Excerpts from the NetDimensions White Paper by Gary Woodill Ed.D
Mobile learning, in the sense that we use the term today, had to wait for the development of miniaturized electronic devices before it became a real possibility. Early examples of the development of mobile communications include radiophones for the military in World War I, police cars equipped with two-way radios in the 1920s, ham radios in cars that could be patched into the telephone system in the 1950s and 1960s, and the first clunky cell phones developed by Motorola as early as 1973. But, it was only with the development of smaller “flip phones” in the late 1980s and early 1990s that the hardware became small enough to be used as a portable learning technology.
Professor Mike Sharples of the University of Nottingham was one of the first people to develop the concept of mobile learning with an active research program that started in the late 1990s. In 2000, computer learning consultant Clark Quinn provided one of the first definitions of “mobile learning” which he described as “…the intersection of mobile computing and eLearning: accessible resources wherever you are, strong search capabilities, rich interaction, powerful support for effective learning, and performance-based assessment… e-learning independent of location, time and space.”

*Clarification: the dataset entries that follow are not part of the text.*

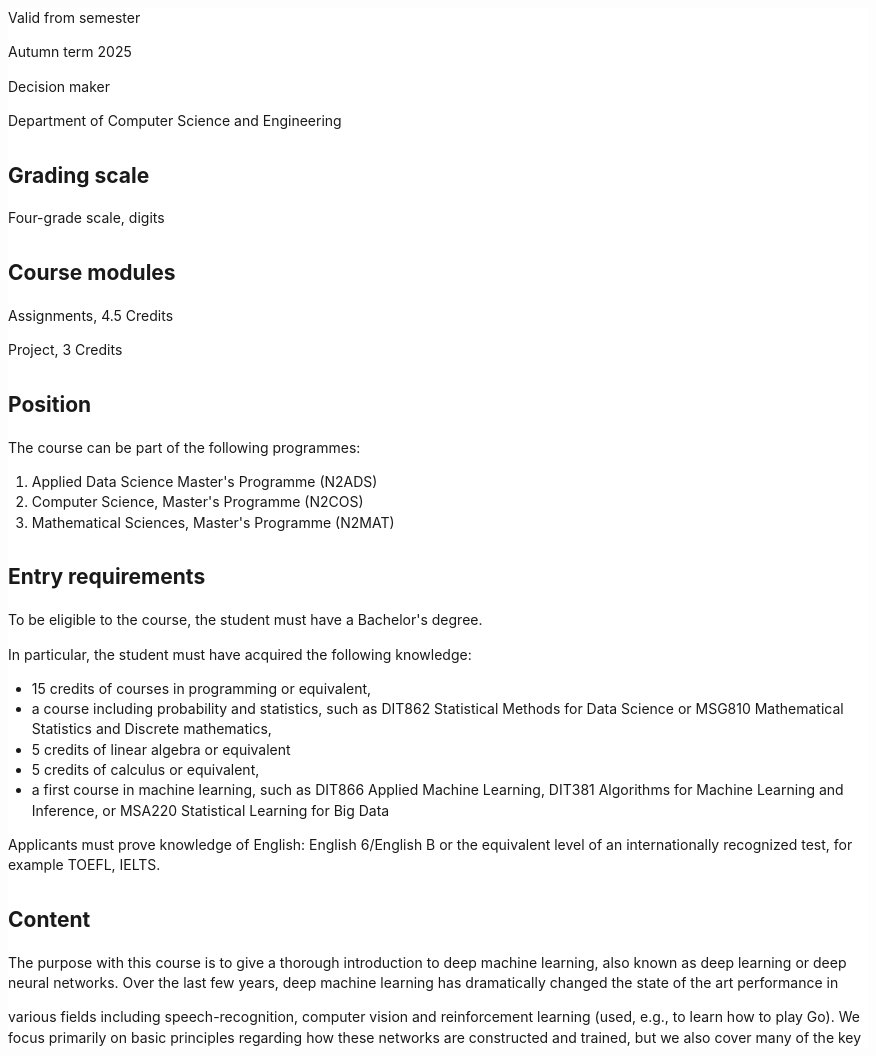 
Valid from semester


Autumn term 2025


Decision maker


Department of Computer Science and Engineering


## Grading scale

Four-grade scale, digits


## Course modules

Assignments, 4.5 Credits


Project, 3 Credits


## Position

The course can be part of the following programmes:

1. Applied Data Science Master's Programme (N2ADS)
2. Computer Science, Master's Programme (N2COS)
3. Mathematical Sciences, Master's Programme (N2MAT)

## Entry requirements

To be eligible to the course, the student must have a Bachelor's degree.

In particular, the student must have acquired the following knowledge:

- 15 credits of courses in programming or equivalent,
- a course including probability and statistics, such as DIT862 Statistical Methods for Data Science or MSG810 Mathematical Statistics and Discrete mathematics,
- 5 credits of linear algebra or equivalent
- 5 credits of calculus or equivalent,
- a first course in machine learning, such as DIT866 Applied Machine Learning, DIT381 Algorithms for Machine Learning and Inference, or MSA220 Statistical Learning for Big Data

Applicants must prove knowledge of English: English 6/English B or the equivalent level of an internationally recognized test, for example TOEFL, IELTS.

## Content

The purpose with this course is to give a thorough introduction to deep machine learning, also known as deep learning or deep neural networks. Over the last few years, deep machine learning has dramatically changed the state of the art performance in

various fields including speech-recognition, computer vision and reinforcement learning (used, e.g., to learn how to play Go). We focus primarily on basic principles regarding how these networks are constructed and trained, but we also cover many of the key
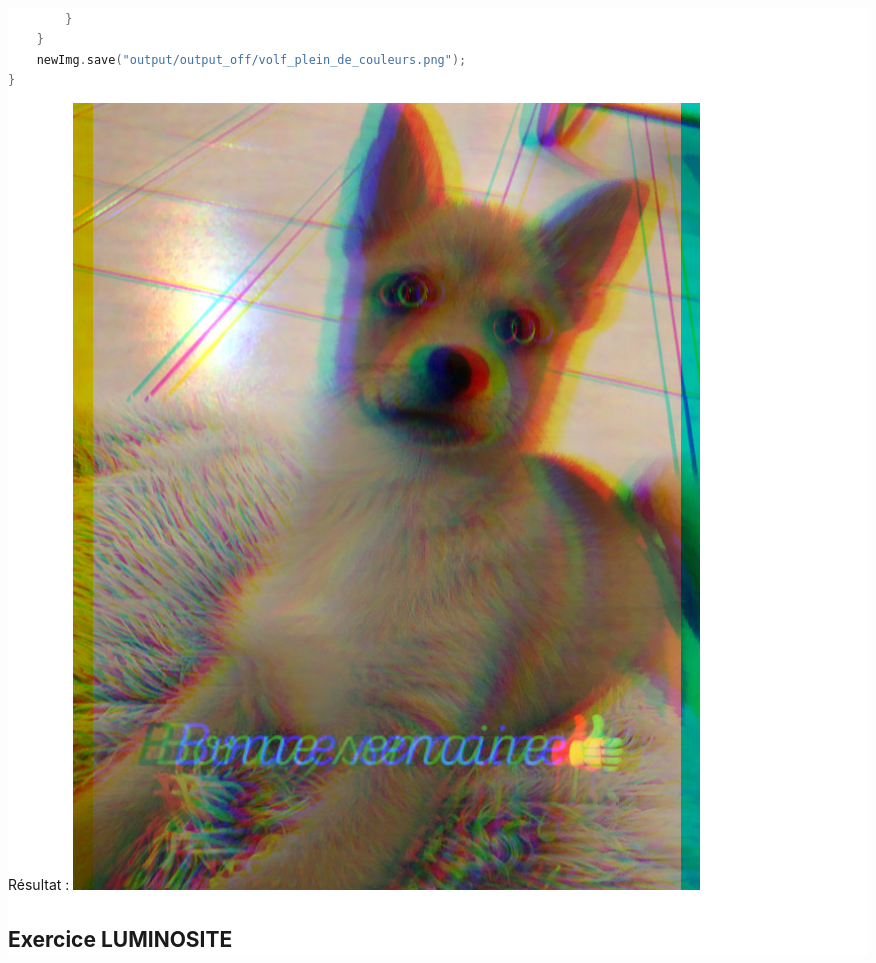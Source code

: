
 ```cpp
        }
    }
    newImg.save("output/output_off/volf_plein_de_couleurs.png");
}
```

Résultat :
![image](output/output_off/volf_plein_de_couleurs.png)


## Exercice LUMINOSITE
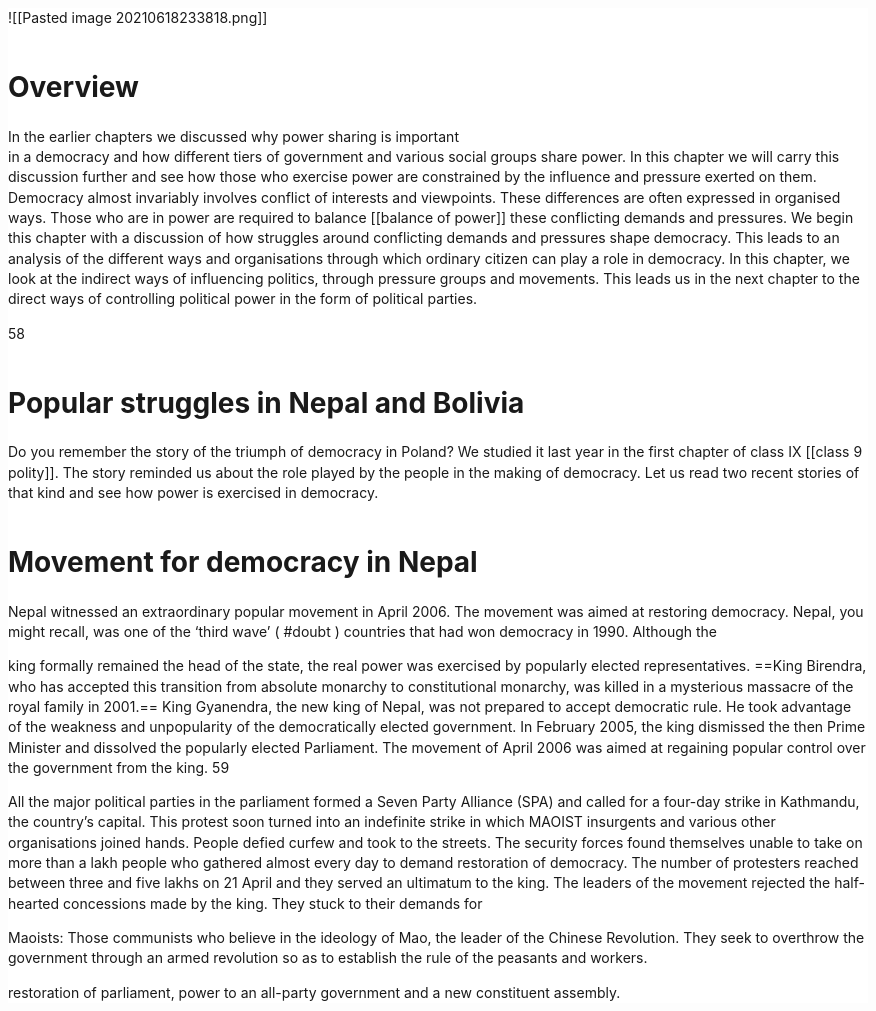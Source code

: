 ![[Pasted image 20210618233818.png]]

# Overview
In the earlier chapters we discussed why power sharing is important  
in a democracy and how different tiers of government and various social groups share power. In this chapter we will carry this discussion further and see how those who exercise power are constrained by the influence and pressure exerted on them. Democracy almost invariably involves conflict of interests and viewpoints. These differences are often expressed in organised ways. Those who are in power are required  to balance [[balance of power]] these conflicting demands and pressures. We begin this chapter with a discussion of how struggles around conflicting demands and pressures shape democracy. This leads to an analysis of the different ways and organisations through which ordinary citizen can play a role in democracy. In this chapter, we look at the indirect ways of influencing politics, through pressure groups and movements. This leads us in the next chapter to the direct ways of controlling political power in the form of political parties.

58
# Popular struggles in Nepal and Bolivia
Do you remember the story of the triumph of democracy in Poland? We studied it last year in the first chapter of class IX [[class 9 polity]]. The story reminded us about the role played by the people in the making of democracy. Let us read two recent stories of that kind and see how power is exercised in democracy.
# Movement for democracy in Nepal
Nepal witnessed an extraordinary popular movement in April 2006. The movement was aimed at restoring democracy. Nepal, you might recall, was one of the ‘third wave’ ( #doubt ) countries that had won democracy in 1990. Although the
```

```
king formally remained the head of the state, the real power was exercised by popularly elected representatives. ==King Birendra, who has accepted this transition from absolute monarchy to constitutional monarchy, was killed in a mysterious massacre of the royal family in 2001.== King Gyanendra, the new king of Nepal, was not prepared to accept democratic rule. He took advantage of the weakness and unpopularity of the democratically elected government. In February 2005, the king dismissed the then Prime Minister and dissolved the popularly elected Parliament. The movement of April 2006 was aimed at regaining popular control over the government from the king.
59
```

```
All the major political parties in the parliament formed a Seven Party Alliance (SPA) and called for a four-day strike in Kathmandu, the country’s capital. This protest soon turned into an indefinite strike in which MAOIST insurgents and various other organisations joined hands. People defied curfew and took to the streets. The security forces found themselves unable to take on more than a lakh people who gathered almost every day to demand restoration of democracy. The number of protesters reached between three and five lakhs on 21 April and they served an ultimatum to the king. The leaders of the movement rejected the half- hearted concessions made by the king. They stuck to their demands for
```

```
Maoists: Those communists who believe in the ideology of Mao, the leader of the Chinese Revolution. They seek to overthrow the government through an armed revolution so as to establish the rule of the peasants and workers.
```

```
restoration of parliament, power to an all-party government and a new constituent assembly.
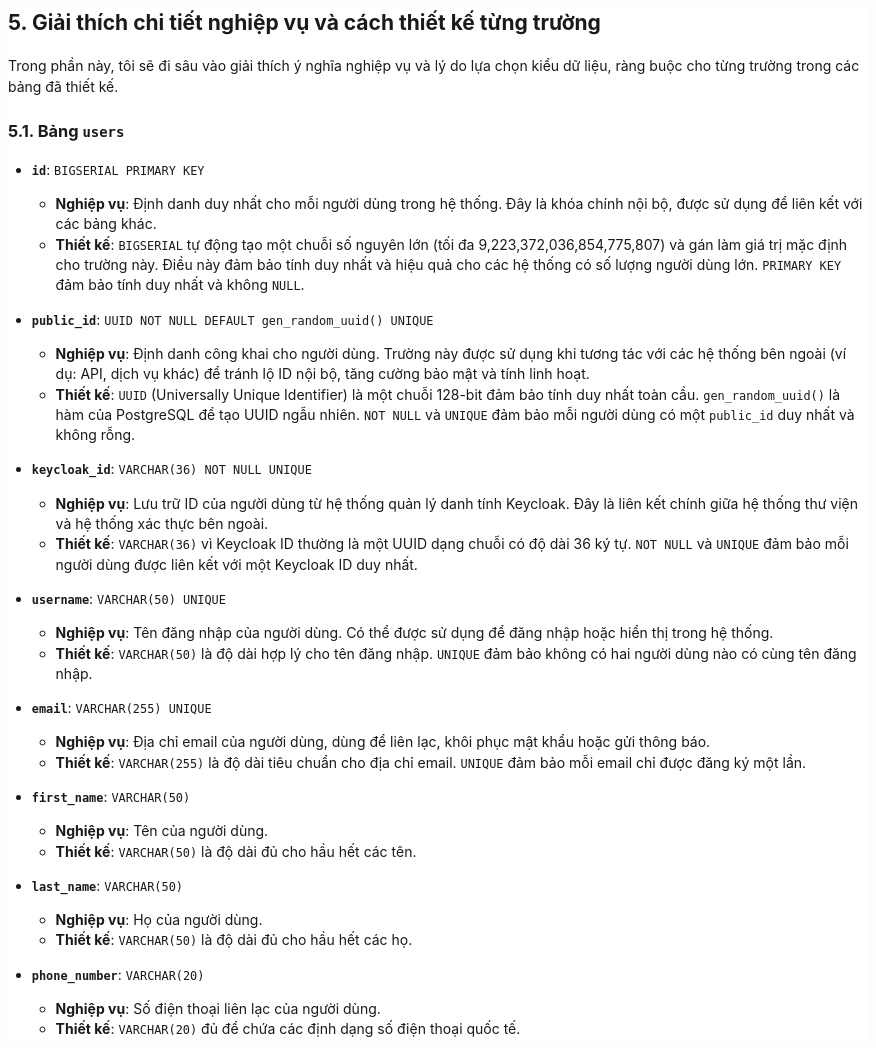 




## 5. Giải thích chi tiết nghiệp vụ và cách thiết kế từng trường

Trong phần này, tôi sẽ đi sâu vào giải thích ý nghĩa nghiệp vụ và lý do lựa chọn kiểu dữ liệu, ràng buộc cho từng trường trong các bảng đã thiết kế.

### 5.1. Bảng `users`

*   **`id`**: `BIGSERIAL PRIMARY KEY`
    *   **Nghiệp vụ**: Định danh duy nhất cho mỗi người dùng trong hệ thống. Đây là khóa chính nội bộ, được sử dụng để liên kết với các bảng khác.
    *   **Thiết kế**: `BIGSERIAL` tự động tạo một chuỗi số nguyên lớn (tối đa 9,223,372,036,854,775,807) và gán làm giá trị mặc định cho trường này. Điều này đảm bảo tính duy nhất và hiệu quả cho các hệ thống có số lượng người dùng lớn. `PRIMARY KEY` đảm bảo tính duy nhất và không `NULL`.

*   **`public_id`**: `UUID NOT NULL DEFAULT gen_random_uuid() UNIQUE`
    *   **Nghiệp vụ**: Định danh công khai cho người dùng. Trường này được sử dụng khi tương tác với các hệ thống bên ngoài (ví dụ: API, dịch vụ khác) để tránh lộ ID nội bộ, tăng cường bảo mật và tính linh hoạt.
    *   **Thiết kế**: `UUID` (Universally Unique Identifier) là một chuỗi 128-bit đảm bảo tính duy nhất toàn cầu. `gen_random_uuid()` là hàm của PostgreSQL để tạo UUID ngẫu nhiên. `NOT NULL` và `UNIQUE` đảm bảo mỗi người dùng có một `public_id` duy nhất và không rỗng.

*   **`keycloak_id`**: `VARCHAR(36) NOT NULL UNIQUE`
    *   **Nghiệp vụ**: Lưu trữ ID của người dùng từ hệ thống quản lý danh tính Keycloak. Đây là liên kết chính giữa hệ thống thư viện và hệ thống xác thực bên ngoài.
    *   **Thiết kế**: `VARCHAR(36)` vì Keycloak ID thường là một UUID dạng chuỗi có độ dài 36 ký tự. `NOT NULL` và `UNIQUE` đảm bảo mỗi người dùng được liên kết với một Keycloak ID duy nhất.

*   **`username`**: `VARCHAR(50) UNIQUE`
    *   **Nghiệp vụ**: Tên đăng nhập của người dùng. Có thể được sử dụng để đăng nhập hoặc hiển thị trong hệ thống.
    *   **Thiết kế**: `VARCHAR(50)` là độ dài hợp lý cho tên đăng nhập. `UNIQUE` đảm bảo không có hai người dùng nào có cùng tên đăng nhập.

*   **`email`**: `VARCHAR(255) UNIQUE`
    *   **Nghiệp vụ**: Địa chỉ email của người dùng, dùng để liên lạc, khôi phục mật khẩu hoặc gửi thông báo.
    *   **Thiết kế**: `VARCHAR(255)` là độ dài tiêu chuẩn cho địa chỉ email. `UNIQUE` đảm bảo mỗi email chỉ được đăng ký một lần.

*   **`first_name`**: `VARCHAR(50)`
    *   **Nghiệp vụ**: Tên của người dùng.
    *   **Thiết kế**: `VARCHAR(50)` là độ dài đủ cho hầu hết các tên.

*   **`last_name`**: `VARCHAR(50)`
    *   **Nghiệp vụ**: Họ của người dùng.
    *   **Thiết kế**: `VARCHAR(50)` là độ dài đủ cho hầu hết các họ.

*   **`phone_number`**: `VARCHAR(20)`
    *   **Nghiệp vụ**: Số điện thoại liên lạc của người dùng.
    *   **Thiết kế**: `VARCHAR(20)` đủ để chứa các định dạng số điện thoại quốc tế.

Over the past decade, the focus on what is important in mobile learning has shifted. Ten years ago mobile learning was about displaying e-learning on a small screen. Then, mobile learning shifted to any learning that happened while using a mobile device. This was followed by a view that mobile learning is what happens outside a classroom. Finally, we have come to an understanding that the important fact in mobile learning is that the learner is mobile.
The sources of information can be in any form, from signage to mobile phones, to interactive billboards, or to computers embedded in our clothing. It is the fact that the learner is mobilized while connected to information that is critical. This is in contrast to the classroom model of learning, where the learner, for the most part, is immobilized.